I'm not sure about that. What happened with TWCS was that they had a fan fiction community posting fan fiction on their site which yes...is copyright infringement although these free fan fic sites seem to be largely ignored by the enormously popular authors that seem to inspire fan fic communities, and treated as free publicity. But what TWCS published for money were and are I think only books that had at least been transformed from fan fiction into original fiction such as Fifty Shades of Grey. I mean Fifty Shades of Grey is not about vampires, it is not set in a High School I don't think it lifts any passages from Twilight? It was inspired by Twilight.
I don't write fan fic and it's not really part of my world, but from what I've read I don't really think TWCS is as terrible as is being made out in this thread?

fourlittlebees
10-07-2013, 06:24 PM
But what TWCS published for money were and are I think only books that had at least been transformed from fan fiction into original fiction such as Fifty Shades of Grey. I mean Fifty Shades of Grey is not about vampires, it is not set in a High School I don't think it lifts any passages from Twilight? It was inspired by Twilight.

This is where everything gets murky. FSoG wasn't "transformed" from anything. It's nearly identical to the original fan fiction as it was first posted on Fanfiction.net. Those who've run it through plagiarism software show that the published text is 88% similar to the original: about what you'd expect when you see names and descriptions changed.

Fanfiction isn't always set in the world of the canon material. Much of it is called "AU" or "alternate universe" which is how Edward can be written as a human billionaire CEO or a human barista or any number of things.

As to whether fanfic as a whole can be considered "copyright infringement" that would have to be decided by a court.
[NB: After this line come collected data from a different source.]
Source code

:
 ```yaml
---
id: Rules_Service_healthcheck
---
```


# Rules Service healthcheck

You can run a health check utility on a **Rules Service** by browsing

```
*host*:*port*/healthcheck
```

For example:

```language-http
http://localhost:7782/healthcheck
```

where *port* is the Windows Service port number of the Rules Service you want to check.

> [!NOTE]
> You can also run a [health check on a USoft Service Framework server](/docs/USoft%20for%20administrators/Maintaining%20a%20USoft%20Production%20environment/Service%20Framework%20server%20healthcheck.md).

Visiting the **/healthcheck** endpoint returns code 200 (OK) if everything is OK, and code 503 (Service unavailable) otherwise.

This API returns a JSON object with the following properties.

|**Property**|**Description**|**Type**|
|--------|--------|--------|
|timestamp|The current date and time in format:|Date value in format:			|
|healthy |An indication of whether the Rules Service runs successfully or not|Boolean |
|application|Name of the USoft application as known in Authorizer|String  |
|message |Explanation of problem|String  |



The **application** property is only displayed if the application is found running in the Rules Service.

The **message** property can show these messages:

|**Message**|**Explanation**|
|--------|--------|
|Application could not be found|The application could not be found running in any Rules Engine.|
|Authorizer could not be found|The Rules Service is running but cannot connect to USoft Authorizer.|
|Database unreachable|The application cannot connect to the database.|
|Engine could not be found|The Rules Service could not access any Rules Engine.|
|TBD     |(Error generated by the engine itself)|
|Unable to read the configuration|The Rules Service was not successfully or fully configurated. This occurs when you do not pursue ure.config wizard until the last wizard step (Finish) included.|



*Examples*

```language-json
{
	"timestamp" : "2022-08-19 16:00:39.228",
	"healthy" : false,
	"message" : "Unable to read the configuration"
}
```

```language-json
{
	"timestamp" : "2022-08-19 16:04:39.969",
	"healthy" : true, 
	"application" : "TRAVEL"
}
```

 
As none of the property owners took FSoG to court, that issue was never decided, and the resulting glut of former fanfic that's been published seems to have established a precedent.

And there's been fanfic published with vampires, too.

For more info about how all this goes down (and about fanfic in general), there's a great book coming out in December that talks about fic, the legalities as they're understood, and what all went on with this trend. [Disclosure: I have an essay in it].

writer1709
10-25-2013, 02:08 AM
TWCS was created by the Twilight fandom, same with the Publisher Omnific, the majority of their books published are originally Twilight fanfiction stories.

Secondly you don't want to publish with TWCS because they make the authors sign a NDA, if publishers have you sign a NDA RUN THE OTHER WAY. The only thing you get from TWCS is poorly edited books.

Also Tish was an editor for TWCS, she so called "edited" FSOG, if you could call it editing. What fish brained editor can't tell the difference in British Diction and the American language.

gingerwoman
10-25-2013, 09:59 AM
lol FSOG is so completely British, pretending it is set in the USA does not work.